Last summer, Special Collections & Archives rolled out new swag: black tote bags (er, book bags) and stickers emblazoned with the slogan My books smell good. First, we want to thank Carey Bass, Middlebury’s talented graphic designer, for the bold serif font and brash ending punctuation. But… “What does it mean?” (people have asked, with a skeptical gaze). As well as: “Isn’t it a little vulgar?” Some behind-the-scenes seemed overdue.
In a 2010 interview in The Paris Review, the science fiction writer Ray Bradbury was asked about e-books and Kindles: Those aren’t books. You can’t hold a computer in your hand like you can a book. A computer does not smell. There are two perfumes to a book. If a book is new, it smells great. If a book is old, it smells even better. It smells like ancient Egypt. A book has got to smell. You have to hold it in your hands and pray to it. You put it in your pocket and you walk with it.

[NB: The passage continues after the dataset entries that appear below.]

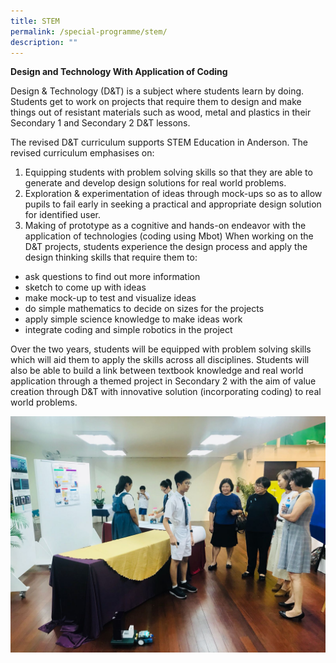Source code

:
 ```yaml
---
title: STEM
permalink: /special-programme/stem/
description: ""
---
```




**Design and Technology With Application of Coding**

Design & Technology (D&T) is a subject where students learn by doing. Students get to work on projects that require them to design and make things out of resistant materials such as wood, metal and plastics in their Secondary 1 and Secondary 2 D&T lessons.

The revised D&T curriculum supports STEM Education in Anderson. The revised curriculum emphasises on:

1. Equipping students with problem solving skills so that they are able to generate and develop design solutions for real world problems.
2. Exploration & experimentation of ideas through mock-ups so as to allow pupils to fail early in seeking a practical and appropriate design solution for identified user.
3. Making of prototype as a cognitive and hands-on endeavor with the application of technologies (coding using Mbot)
When working on the D&T projects, students experience the design process and apply the design thinking skills that require them to:

- ask questions to find out more information
- sketch to come up with ideas
- make mock-up to test and visualize ideas
- do simple mathematics to decide on sizes for the projects
- apply simple science knowledge to make ideas work
- integrate coding and simple robotics in the project

Over the two years, students will be equipped with problem solving skills which will aid them to apply the skills across all disciplines. Students will also be able to build a link between textbook knowledge and real world application through a themed project in Secondary 2 with the aim of value creation through D&T with innovative solution (incorporating coding) to real world problems.

![](/images/Student%20explaining%20his%20project%20to%20ZD%20Supt%20SLs.jpg)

And it stays with you forever. But the computer doesn’t do that for you. I’m sorry.
That sums it up, though a little curmudgeonly. And from the Journal of Chromatography, chemists used solid-phase microextraction and gas chromatography/mass spectrometry to analyze volatile organic compounds emitted from a naturally aged groundwood pulp paper originating from an old book. (Read it for yourself here.) Volatile organic compounds. This is what we’re talkin’ about:
Another recent article lays out a framework to identify, protect and conserve the smells that influence the way we engage with the past. Smithsonian Magazine wrote about this research, and here’s a photograph of a scientist taking a deep sniff at the National Archives of The Netherlands.
(image credit: Smithsonian Magazine, April 7, 2017)
Whatever it is that brings you to our door—poetry, history, chemistry, or a hankering to smell a centuries old book for yourself—just come. We have lots of bags left and they make memorable graduation gifts. (Totes are $5, while they last.)